Net income for the third quarter of 1997 was $56.8 million, or $.70 per
common share, compared to $35.1 million, or $.41 per common share, for the
same period of 1996. Exclusive of the one-time SAIF assessment, 1996 third
quarter net income was $50.4 million, or $.59 per common share. ROA and ROE
for the third quarter of 1997 were 1.26% and 16.64%, respectively, compared to
.77% and 10.08%, respectively, for the third quarter of 1996. Third quarter
1996 ROA and ROE were 1.10% and 14.42%, respectively, exclusive of the one-
time SAIF assessment.
Net Interest Income
Net interest income on a fully taxable equivalent basis for the nine months
ended September 30, 1997 was $511.8 million, a 4.4% increase over the same
period of 1996. A combination of the higher rate earned on average earning
assets and the lower rate paid on average interest-bearing liabilities
resulted in a 20 basis point improvement in the net interest margin and a 24
basis point improvement in the incremental interest spread. The improvement
was primarily the result of a $363.9 million increase in average loans net of
unearned income (net loans) combined with a 12 basis point increase in the
yield earned on net loans. Also contributing to the improvement was a $564.5
million decline in average time deposits combined with a 26 basis point
decrease in the average rate paid on time deposits. These changes were
partially offset by an $898.3 million increase in average other interest-
bearing liabilities, primarily the result of a $674.9 million increase in
Federal Home Loan Bank advances.
Asset/Liability Management
AmSouth maintains a formal asset and liability management process to
quantify, monitor and control interest rate risk and to assist management in
maintaining stability in the net interest margin under varying interest rate
environments. The company accomplishes this process through the development
and implementation of lending, funding and pricing strategies designed to
maximize net interest income performance under varying interest rate
environments subject to specific liquidity and interest rate risk guidelines.
The primary tool used by AmSouth to measure interest rate risk is an
earnings simulation model which evaluates the impact of different interest
rate scenarios on the corporation's projected business plan over a 12 to 24
month horizon. Management feels that a more traditional interest sensitivity
gap analysis does not provide a complete picture of AmSouth's exposure to
interest rate changes since static gap models are a point-in-time measurement
and, therefore, do not incorporate the effects of future balance sheet trends,
changes in the relationship between yields earned and rates paid, patterns of
rate movements in general or changes in prepayment speeds due to changes in
rates. AmSouth's earnings simulation model incorporates the effects of these
factors in addition to the impact of certain embedded interest rate caps and
floors on certain assets and liabilities while also reflecting management's
anticipated action under varying interest rate environments.
Interest rate scenarios are simulated on a regular basis to determine the
range of interest rate risk. Net interest income performance is measured under
scenarios ranging from plus or minus 100 basis points to plus or minus 300
basis points over 12 months compared to a stable interest rate environment.
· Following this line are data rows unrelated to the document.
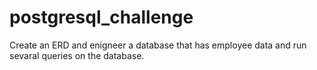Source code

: # postgresql_challenge
Create an ERD and enigneer a database that has employee data and run sevaral queries on the database. 
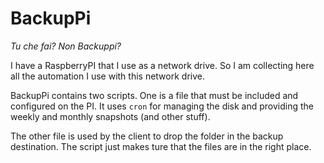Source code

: # BackupPi

_Tu che fai? Non Backuppi?_

I have a RaspberryPI that I use as a network drive. So I am collecting here all the automation I use with this network drive.

BackupPi contains two scripts. One is a file that must be included and configured on the PI. It uses `cron` for managing the disk and providing the weekly and monthly snapshots (and other stuff).

The other file is used by the client to drop the folder in the backup destination. The script just makes ture that the files are in the right place.

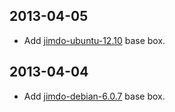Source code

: 2013-04-05
----------

* Add [jimdo-ubuntu-12.10](https://s3-eu-west-1.amazonaws.com/jimdo-vagrant-boxes/jimdo-ubuntu-12.10.box) base box.

2013-04-04
----------

* Add [jimdo-debian-6.0.7](https://s3-eu-west-1.amazonaws.com/jimdo-vagrant-boxes/jimdo-debian-6.0.7.box) base box.
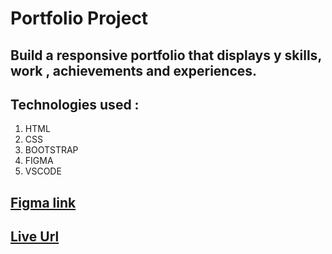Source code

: # Portfolio Project
## Build a responsive portfolio that displays y skills, work , achievements and experiences.
## Technologies used :
1. HTML
2. CSS
3. BOOTSTRAP 
4. FIGMA 
5. VSCODE
##   [Figma link](https://www.figma.com/file/LzEbpSCFbhOMgasydVf7iL/Untitled?t=3txalT9hTCv0rTI7-6) 
## [Live Url](https://asmarasheed99.github.io/Portfolio/)
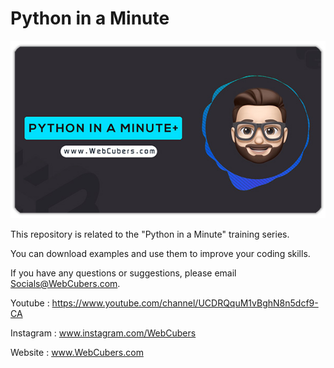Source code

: # Python in a Minute

<p align="center"><a href="https://www.WebCubers.com" target="_blank" rel="noopener noreferrer"><img src="repo/cover.jpg" alt="WebCubers - Python in a Minute Cover"></a></p>

This repository is related to the "Python in a Minute" training series.

You can download examples and use them to improve your coding skills.

If you have any questions or suggestions, please email Socials@WebCubers.com.

Youtube : https://www.youtube.com/channel/UCDRQquM1vBghN8n5dcf9-CA

Instagram : www.instagram.com/WebCubers

Website : www.WebCubers.com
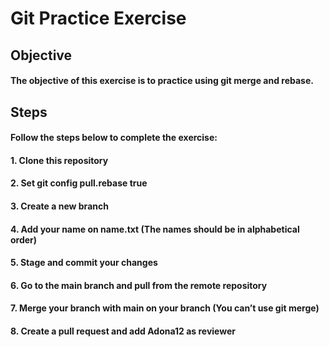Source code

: # Git Practice Exercise
## Objective
#### The objective of this exercise is to practice using git merge and rebase.
## Steps
#### Follow the steps below to complete the exercise:
#### 1. Clone this repository
#### 2. Set git config pull.rebase true
#### 3. Create a new branch
#### 4. Add your name on name.txt (The names should be in alphabetical order)
#### 5. Stage and commit your changes
#### 6. Go to the main branch and pull from the remote repository
#### 7. Merge your branch with main on your branch (You can’t use git merge)
#### 8. Create a pull request and add Adona12 as reviewer
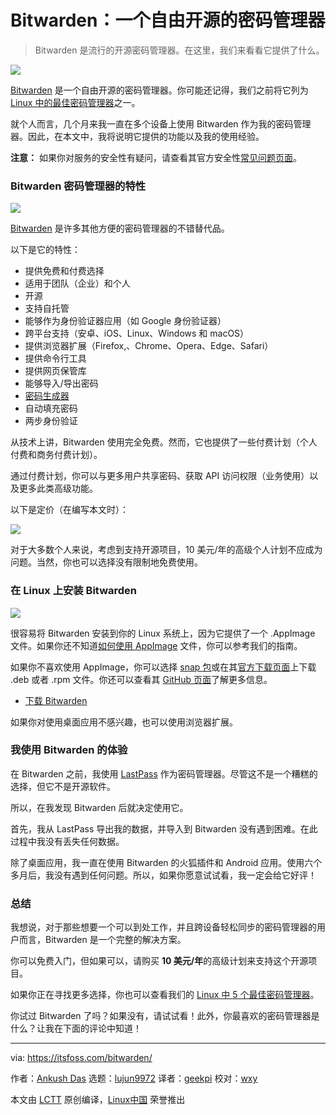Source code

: [#]: collector: (lujun9972)
[#]: translator: (geekpi)
[#]: reviewer: (wxy)
[#]: publisher: ( )
[#]: url: ( )
[#]: subject: (Bitwarden: A Free & Open Source Password Manager)
[#]: via: (https://itsfoss.com/bitwarden/)
[#]: author: (Ankush Das https://itsfoss.com/author/ankush/)

Bitwarden：一个自由开源的密码管理器
======

> Bitwarden 是流行的开源密码管理器。在这里，我们来看看它提供了什么。

![][1]

[Bitwarden][2] 是一个自由开源的密码管理器。你可能还记得，我们之前将它列为 [Linux 中的最佳密码管理器][3]之一。

就个人而言，几个月来我一直在多个设备上使用 Bitwarden 作为我的密码管理器。因此，在本文中，我将说明它提供的功能以及我的使用经验。

**注意：** 如果你对服务的安全性有疑问，请查看其官方安全性[常见问题页面][4]。

### Bitwarden 密码管理器的特性

![][5]

[Bitwarden][2] 是许多其他方便的密码管理器的不错替代品。

以下是它的特性：

  * 提供免费和付费选择
  * 适用于团队（企业）和个人
  * 开源
  * 支持自托管
  * 能够作为身份验证器应用（如 Google 身份验证器）
  * 跨平台支持（安卓、iOS、Linux、Windows 和 macOS）
  * 提供浏览器扩展（Firefox,、Chrome、Opera、Edge、Safari）
  * 提供命令行工具
  * 提供网页保管库
  * 能够导入/导出密码
  * [密码生成器][6]
  * 自动填充密码
  * 两步身份验证

从技术上讲，Bitwarden 使用完全免费。然而，它也提供了一些付费计划（个人付费和商务付费计划）。

通过付费计划，你可以与更多用户共享密码、获取 API 访问权限（业务使用）以及更多此类高级功能。

以下是定价（在编写本文时）：

![][7]

对于大多数个人来说，考虑到支持开源项目，10 美元/年的高级个人计划不应成为问题。当然，你也可以选择没有限制地免费使用。

### 在 Linux 上安装 Bitwarden

![][8]

很容易将 Bitwarden 安装到你的 Linux 系统上，因为它提供了一个 .AppImage 文件。如果你还不知道[如何使用 AppImage][9] 文件，你可以参考我们的指南。

如果你不喜欢使用 AppImage，你可以选择 [snap 包][10]或在其[官方下载页面][11]上下载 .deb 或者 .rpm 文件。你还可以查看其 [GitHub 页面][12]了解更多信息。

- [下载 Bitwarden][2]

如果你对使用桌面应用不感兴趣，也可以使用浏览器扩展。

### 我使用 Bitwarden 的体验

在 Bitwarden 之前，我使用 [LastPass][13] 作为密码管理器。尽管这不是一个糟糕的选择，但它不是开源软件。

所以，在我发现 Bitwarden 后就决定使用它。

首先，我从 LastPass 导出我的数据，并导入到 Bitwarden 没有遇到困难。在此过程中我没有丢失任何数据。

除了桌面应用，我一直在使用 Bitwarden 的火狐插件和 Android 应用。使用六个多月后，我没有遇到任何问题。所以，如果你愿意试试看，我一定会给它好评！

### 总结

我想说，对于那些想要一个可以到处工作，并且跨设备轻松同步的密码管理器的用户而言，Bitwarden 是一个完整的解决方案。

你可以免费入门，但如果可以，请购买 **10 美元/年**的高级计划来支持这个开源项目。

如果你正在寻找更多选择，你也可以查看我们的 [Linux 中 5 个最佳密码管理器][3]。

你试过 Bitwarden 了吗？如果没有，请试试看！此外，你最喜欢的密码管理器是什么？让我在下面的评论中知道！

--------------------------------------------------------------------------------

via: https://itsfoss.com/bitwarden/

作者：[Ankush Das][a]
选题：[lujun9972][b]
译者：[geekpi](https://github.com/geekpi)
校对：[wxy](https://github.com/wxy)

本文由 [LCTT](https://github.com/LCTT/TranslateProject) 原创编译，[Linux中国](https://linux.cn/) 荣誉推出

[a]: https://itsfoss.com/author/ankush/
[b]: https://github.com/lujun9972
[1]: https://i0.wp.com/itsfoss.com/wp-content/uploads/2020/04/bitwarden-screenshot.jpg?ssl=1
[2]: https://bitwarden.com/
[3]: https://linux.cn/article-11531-1.html
[4]: https://help.bitwarden.com/security/
[5]: https://i1.wp.com/itsfoss.com/wp-content/uploads/2020/04/bitwarden-dark-mode.jpg?ssl=1
[6]: https://itsfoss.com/password-generators-linux/
[7]: https://i2.wp.com/itsfoss.com/wp-content/uploads/2020/04/bitwarden-pricing.jpg?ssl=1
[8]: https://i2.wp.com/itsfoss.com/wp-content/uploads/2020/04/bitwarden-settings.png?ssl=1
[9]: https://itsfoss.com/use-appimage-linux/
[10]: https://snapcraft.io/bitwarden
[11]: https://bitwarden.com/#download
[12]: https://github.com/bitwarden
[13]: https://www.lastpass.com/
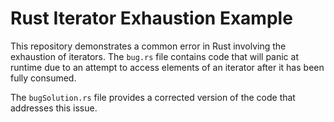 # Rust Iterator Exhaustion Example

This repository demonstrates a common error in Rust involving the exhaustion of iterators.  The `bug.rs` file contains code that will panic at runtime due to an attempt to access elements of an iterator after it has been fully consumed.

The `bugSolution.rs` file provides a corrected version of the code that addresses this issue.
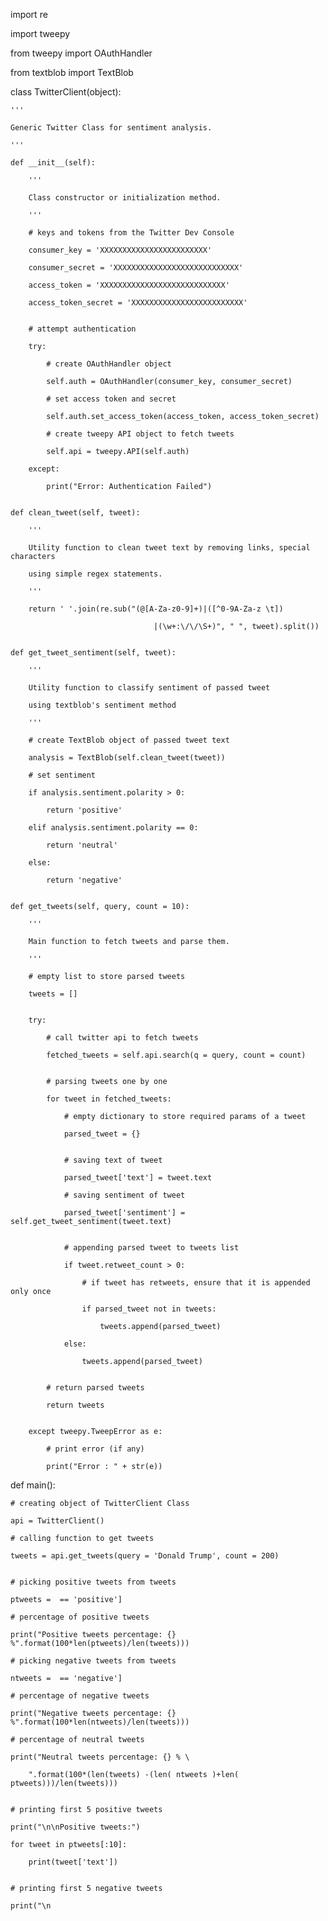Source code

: import re

import tweepy

from tweepy import OAuthHandler

from textblob import TextBlob
 

class TwitterClient(object):

    '''

    Generic Twitter Class for sentiment analysis.

    '''

    def __init__(self):

        '''

        Class constructor or initialization method.

        '''

        # keys and tokens from the Twitter Dev Console

        consumer_key = 'XXXXXXXXXXXXXXXXXXXXXXXX'

        consumer_secret = 'XXXXXXXXXXXXXXXXXXXXXXXXXXXX'

        access_token = 'XXXXXXXXXXXXXXXXXXXXXXXXXXXX'

        access_token_secret = 'XXXXXXXXXXXXXXXXXXXXXXXXX'
 

        # attempt authentication

        try:

            # create OAuthHandler object

            self.auth = OAuthHandler(consumer_key, consumer_secret)

            # set access token and secret

            self.auth.set_access_token(access_token, access_token_secret)

            # create tweepy API object to fetch tweets

            self.api = tweepy.API(self.auth)

        except:

            print("Error: Authentication Failed")
 

    def clean_tweet(self, tweet):

        '''

        Utility function to clean tweet text by removing links, special characters

        using simple regex statements.

        '''

        return ' '.join(re.sub("(@[A-Za-z0-9]+)|([^0-9A-Za-z \t])

                                    |(\w+:\/\/\S+)", " ", tweet).split())
 

    def get_tweet_sentiment(self, tweet):

        '''

        Utility function to classify sentiment of passed tweet

        using textblob's sentiment method

        '''

        # create TextBlob object of passed tweet text

        analysis = TextBlob(self.clean_tweet(tweet))

        # set sentiment

        if analysis.sentiment.polarity > 0:

            return 'positive'

        elif analysis.sentiment.polarity == 0:

            return 'neutral'

        else:

            return 'negative'
 

    def get_tweets(self, query, count = 10):

        '''

        Main function to fetch tweets and parse them.

        '''

        # empty list to store parsed tweets

        tweets = []
 

        try:

            # call twitter api to fetch tweets

            fetched_tweets = self.api.search(q = query, count = count)
 

            # parsing tweets one by one

            for tweet in fetched_tweets:

                # empty dictionary to store required params of a tweet

                parsed_tweet = {}
 

                # saving text of tweet

                parsed_tweet['text'] = tweet.text

                # saving sentiment of tweet

                parsed_tweet['sentiment'] = self.get_tweet_sentiment(tweet.text)
 

                # appending parsed tweet to tweets list

                if tweet.retweet_count > 0:

                    # if tweet has retweets, ensure that it is appended only once

                    if parsed_tweet not in tweets:

                        tweets.append(parsed_tweet)

                else:

                    tweets.append(parsed_tweet)
 

            # return parsed tweets

            return tweets
 

        except tweepy.TweepError as e:

            # print error (if any)

            print("Error : " + str(e))
 

def main():

    # creating object of TwitterClient Class

    api = TwitterClient()

    # calling function to get tweets

    tweets = api.get_tweets(query = 'Donald Trump', count = 200)
 

    # picking positive tweets from tweets

    ptweets =  == 'positive']

    # percentage of positive tweets

    print("Positive tweets percentage: {} %".format(100*len(ptweets)/len(tweets)))

    # picking negative tweets from tweets

    ntweets =  == 'negative']

    # percentage of negative tweets

    print("Negative tweets percentage: {} %".format(100*len(ntweets)/len(tweets)))

    # percentage of neutral tweets

    print("Neutral tweets percentage: {} % \

        ".format(100*(len(tweets) -(len( ntweets )+len( ptweets)))/len(tweets)))
 

    # printing first 5 positive tweets

    print("\n\nPositive tweets:")

    for tweet in ptweets[:10]:

        print(tweet['text'])
 

    # printing first 5 negative tweets

    print("\n
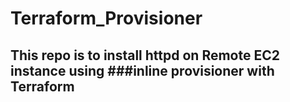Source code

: # Terraform_Provisioner
## This repo is to install httpd on Remote EC2 instance using ###inline provisioner with Terraform
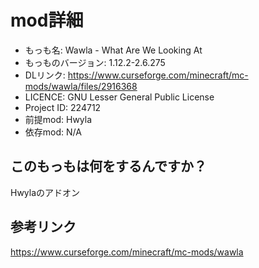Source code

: # mod詳細

- もっも名: Wawla - What Are We Looking At
- もっものバージョン: 1.12.2-2.6.275
- DLリンク: https://www.curseforge.com/minecraft/mc-mods/wawla/files/2916368
- LICENCE: GNU Lesser General Public License
- Project ID: 224712
- 前提mod: Hwyla
- 依存mod: N/A

## このもっもは何をするんですか？
Hwylaのアドオン

## 参考リンク
https://www.curseforge.com/minecraft/mc-mods/wawla

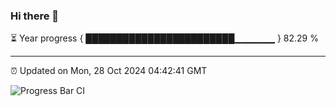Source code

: ### Hi there 👋

⏳ Year progress { ████████████████████████▁▁▁▁▁▁ } 82.29 %

---

⏰ Updated on Mon, 28 Oct 2024 04:42:41 GMT

![Progress Bar CI](https://github.com/IshwaranRudhara/GIT-ACTION/workflows/Progress%20Bar%20CI/badge.svg)
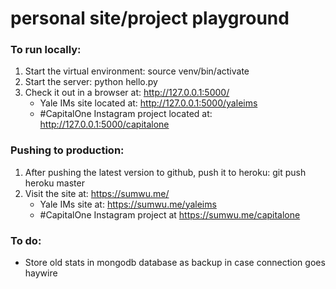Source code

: personal site/project playground
====================

### To run locally:
1. Start the virtual environment: source venv/bin/activate
2. Start the server: python hello.py
3. Check it out in a browser at: http://127.0.0.1:5000/
	- Yale IMs site located at: http://127.0.0.1:5000/yaleims
	- #CapitalOne Instagram project located at: http://127.0.0.1:5000/capitalone

### Pushing to production:
1. After pushing the latest version to github, push it to heroku: git push heroku master
2. Visit the site at: https://sumwu.me/
	- Yale IMs site at: https://sumwu.me/yaleims
	- #CapitalOne Instagram project at https://sumwu.me/capitalone

### To do:
* Store old stats in mongodb database as backup in case connection goes haywire
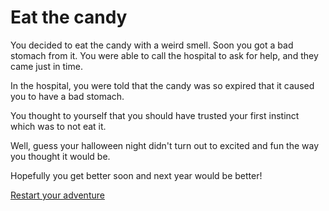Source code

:# Eat the candy
You decided to eat the candy with a weird smell. Soon you got a bad stomach from it. You were able to call the hospital to ask for help, and they came just in time. 

In the hospital, you were told that the candy was so expired that it caused you to have a bad stomach.   

You thought to yourself that you should have trusted your first instinct which was to not eat it.  

Well, guess your halloween night didn't turn out to excited and fun the way you thought it would be.  

Hopefully you get better soon and next year would be better!

[Restart your adventure](../README.md)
The net interest income differential is expressed as a percent of net interest
income over twelve months if interest rates are unchanged.
10
<PAGE>
As of September 30, 1997, the earnings simulation model results indicated that
the corporation was in a relatively neutral interest rate risk position with
the net interest income differential in a plus or minus 200 basis point
scenario being approximately two percent when compared to net interest income
in a stable interest rate scenario. This level of interest rate risk is well
within the company's policy guidelines. A very important factor in determining
this interest rate risk position is the extent to which pricing on
administered rate deposit products, including interest checking, savings and
money market accounts, would be affected under varying interest rate
scenarios. At AmSouth, pricing for these products is assumed to be more
variable in rising rate scenarios than in declining rate scenarios. While
these assumptions are somewhat subjective, management reviews the anticipated
pricing for these products on a regular basis and alters these assumptions
whenever trends or market conditions dictate.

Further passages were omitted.